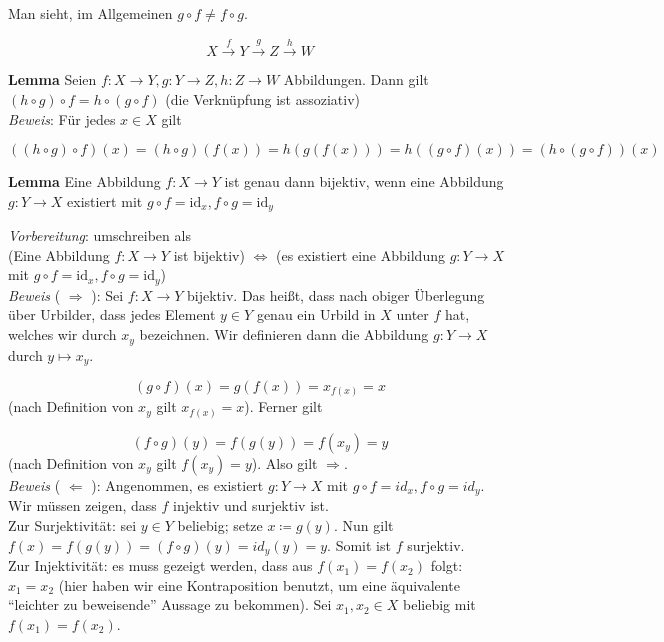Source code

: \documentclass{article}
\begin{document}
Man sieht, im Allgemeinen $g \circ f \ne f \circ g$.

\[
  X \overset{f}\to Y \overset{g}\to Z \overset{h}\to W
\]

\textbf{Lemma} Seien $f \colon X \to Y, g \colon Y \to Z, h \colon Z \to W$ Abbildungen. Dann gilt
$(h \circ g) \circ f = h \circ (g \circ f)$ (die Verknüpfung ist assoziativ) \\

\emph{Beweis}: Für jedes $x \in X$ gilt

\[
  ((h \circ g) \circ f)(x) = (h \circ g)(f(x)) = h(g(f(x))) = h((g \circ f)(x)) = (h \circ (g \circ f))(x)
\]

\textbf{Lemma} Eine Abbildung $f \colon X \to Y$ ist genau dann bijektiv, wenn eine Abbildung $g \colon Y \to X$
existiert mit $g \circ f = \text{id}_x, f \circ g = \text{id}_y$

\emph{Vorbereitung}: umschreiben als \\
(Eine Abbildung $f \colon X \to Y$ ist bijektiv) $\iff$ (es existiert eine Abbildung $g \colon Y \to X$
mit $g \circ f = \text{id}_x, f \circ g = \text{id}_y$) \\

\emph{Beweis} ( $\Rightarrow$ ): Sei $f \colon X \to Y$ bijektiv. Das heißt, dass nach obiger Überlegung über Urbilder,
dass jedes Element $y \in Y$ genau ein Urbild in $X$ unter $f$ hat, welches wir durch $x_y$ bezeichnen.
Wir definieren dann die Abbildung $g \colon Y \to X$ durch $y \mapsto x_y$.

\[
  (g \circ f)(x) = g(f(x)) = x_{f(x)} = x
\]
(nach Definition von $x_y$ gilt $x_{f(x)} = x$). Ferner gilt

\[
  (f \circ g)(y) = f(g(y)) = f(x_y) = y
\]
(nach Definition von $x_y$ gilt $f(x_y) = y$). Also gilt $\Rightarrow$. \\

\emph{Beweis} ( $\Leftarrow$ ): Angenommen, es existiert $g: Y \to X$ mit $g \circ f = id_x, f \circ g = id_y$.
Wir müssen zeigen, dass $f$ injektiv und surjektiv ist.\\

Zur Surjektivität: sei $y \in Y$ beliebig; setze $x \coloneqq g(y)$.
Nun gilt $f(x) = f(g(y)) = (f \circ g)(y) = id_y(y) = y$. Somit ist $f$ surjektiv. \\

Zur Injektivität: es muss gezeigt werden, dass aus $f(x_1) = f(x_2)$ folgt: $x_1 = x_2$ (hier haben wir
eine Kontraposition benutzt, um eine äquivalente ``leichter zu beweisende'' Aussage zu bekommen).
Sei $x_1, x_2 \in X$ beliebig mit $f(x_1) = f(x_2)$.
\end{document}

————————

Aim of the exercise:
Show every line of the listing containing the string "gilt" by copying it.

Answer section:
\textbf{Lemma} Seien $f \colon X \to Y, g \colon Y \to Z, h \colon Z \to W$ Abbildungen. Dann gilt
\emph{Beweis}: Für jedes $x \in X$ gilt
(nach Definition von $x_y$ gilt $x_{f(x)} = x$). Ferner gilt
(nach Definition von $x_y$ gilt $f(x_y) = y$). Also gilt $\Rightarrow$. \\
Nun gilt $f(x) = f(g(y)) = (f \circ g)(y) = id_y(y) = y$. Somit ist $f$ surjektiv. \\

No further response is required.